Operational Water Consumption

Sarah Simon

14 min Read Time | November 9th 2022

Key Takeaways

1

When surface water is unavailable, groundwater is used. Sustained pumping of the latter can lead to depletion and water quality concerns.

2

In your analysis, it is important to assess what bodies of water companies are extracting their water from, and where (if they are in very high or high water-stressed regions).Make sure to include the amount of water recycled or reused, if any.

3

Report the total water extracted and consumed by the company. Reducing or mitigating water use year-on-year is positive, but only relevant given the context: how much does the company still use despite reductions, recycling and reuse rates?

What is it?

Water is a valuable resource for both humans and ecological systems.

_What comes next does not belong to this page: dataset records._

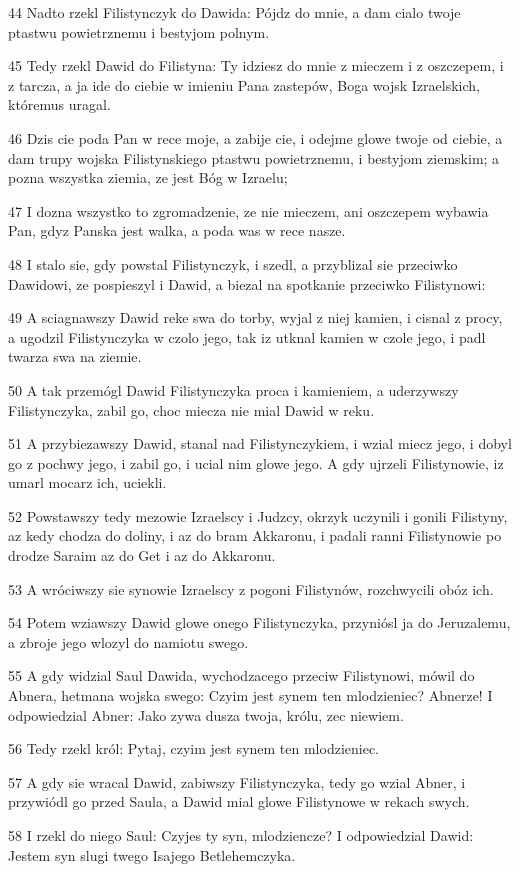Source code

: \par 44 Nadto rzekl Filistynczyk do Dawida: Pójdz do mnie, a dam cialo twoje ptastwu powietrznemu i bestyjom polnym.
\par 45 Tedy rzekl Dawid do Filistyna: Ty idziesz do mnie z mieczem i z oszczepem, i z tarcza, a ja ide do ciebie w imieniu Pana zastepów, Boga wojsk Izraelskich, któremus uragal.
\par 46 Dzis cie poda Pan w rece moje, a zabije cie, i odejme glowe twoje od ciebie, a dam trupy wojska Filistynskiego ptastwu powietrznemu, i bestyjom ziemskim; a pozna wszystka ziemia, ze jest Bóg w Izraelu;
\par 47 I dozna wszystko to zgromadzenie, ze nie mieczem, ani oszczepem wybawia Pan, gdyz Panska jest walka, a poda was w rece nasze.
\par 48 I stalo sie, gdy powstal Filistynczyk, i szedl, a przyblizal sie przeciwko Dawidowi, ze pospieszyl i Dawid, a biezal na spotkanie przeciwko Filistynowi:
\par 49 A sciagnawszy Dawid reke swa do torby, wyjal z niej kamien, i cisnal z procy, a ugodzil Filistynczyka w czolo jego, tak iz utknal kamien w czole jego, i padl twarza swa na ziemie.
\par 50 A tak przemógl Dawid Filistynczyka proca i kamieniem, a uderzywszy Filistynczyka, zabil go, choc miecza nie mial Dawid w reku.
\par 51 A przybiezawszy Dawid, stanal nad Filistynczykiem, i wzial miecz jego, i dobyl go z pochwy jego, i zabil go, i ucial nim glowe jego. A gdy ujrzeli Filistynowie, iz umarl mocarz ich, uciekli.
\par 52 Powstawszy tedy mezowie Izraelscy i Judzcy, okrzyk uczynili i gonili Filistyny, az kedy chodza do doliny, i az do bram Akkaronu, i padali ranni Filistynowie po drodze Saraim az do Get i az do Akkaronu.
\par 53 A wróciwszy sie synowie Izraelscy z pogoni Filistynów, rozchwycili obóz ich.
\par 54 Potem wziawszy Dawid glowe onego Filistynczyka, przyniósl ja do Jeruzalemu, a zbroje jego wlozyl do namiotu swego.
\par 55 A gdy widzial Saul Dawida, wychodzacego przeciw Filistynowi, mówil do Abnera, hetmana wojska swego: Czyim jest synem ten mlodzieniec? Abnerze! I odpowiedzial Abner: Jako zywa dusza twoja, królu, zec niewiem.
\par 56 Tedy rzekl król: Pytaj, czyim jest synem ten mlodzieniec.
\par 57 A gdy sie wracal Dawid, zabiwszy Filistynczyka, tedy go wzial Abner, i przywiódl go przed Saula, a Dawid mial glowe Filistynowe w rekach swych.
\par 58 I rzekl do niego Saul: Czyjes ty syn, mlodziencze? I odpowiedzial Dawid: Jestem syn slugi twego Isajego Betlehemczyka.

Groundwater is extracted where surface water, including streams, reservoirs, lakes, and other water bodies are scarce or inaccessible. Indeed, groundwater can help meet hydrological needs; for example, in the US, groundwater meets half of the country’s total population water drinking needs, but at a cost. In the long term, its levels have been declining from continuous pumping, resulting in depletion.

Lowering of the water table is not the sole impact. Sustained groundwater extraction also leads to decreased water quality, causing contamination by salt water.

Water stress can be defined as “the ratio of freshwater withdrawn to total renewable freshwater resources”. In 2017, Central and Southern Asia and Northern Africa suffered from very high water stress of over 70%. In the same year, Western and Eastern Asia registered high water stress of 54% and 46%.

As of 2018, freshwater bodies covered 2.1% of the land, but they are unevenly distributed worldwide. The distribution ranges from 3.5% in developed nations, 1.4% in developing countries, 1.2% in the least developed nations, and 1% in small island developing states. These percentages are expected to decrease as climate change continues, further exacerbating water scarcity and affecting ecosystems and livelihoods.

Found more information about this issue on the United States Geological Survey website and the Groundwater Foundation website.

Water Withdrawn is defined as: “the total amount of water withdrawn from a surface water or groundwater source. Measurements of this withdrawn water help evaluate demands from domestic, industrial and agricultural users.”

Water Consumption is defined as: “the portion of the withdrawn water permanently lost from its source. This water is no longer available because it evaporated, got transpired or used by plants, or was consumed by people or livestock.”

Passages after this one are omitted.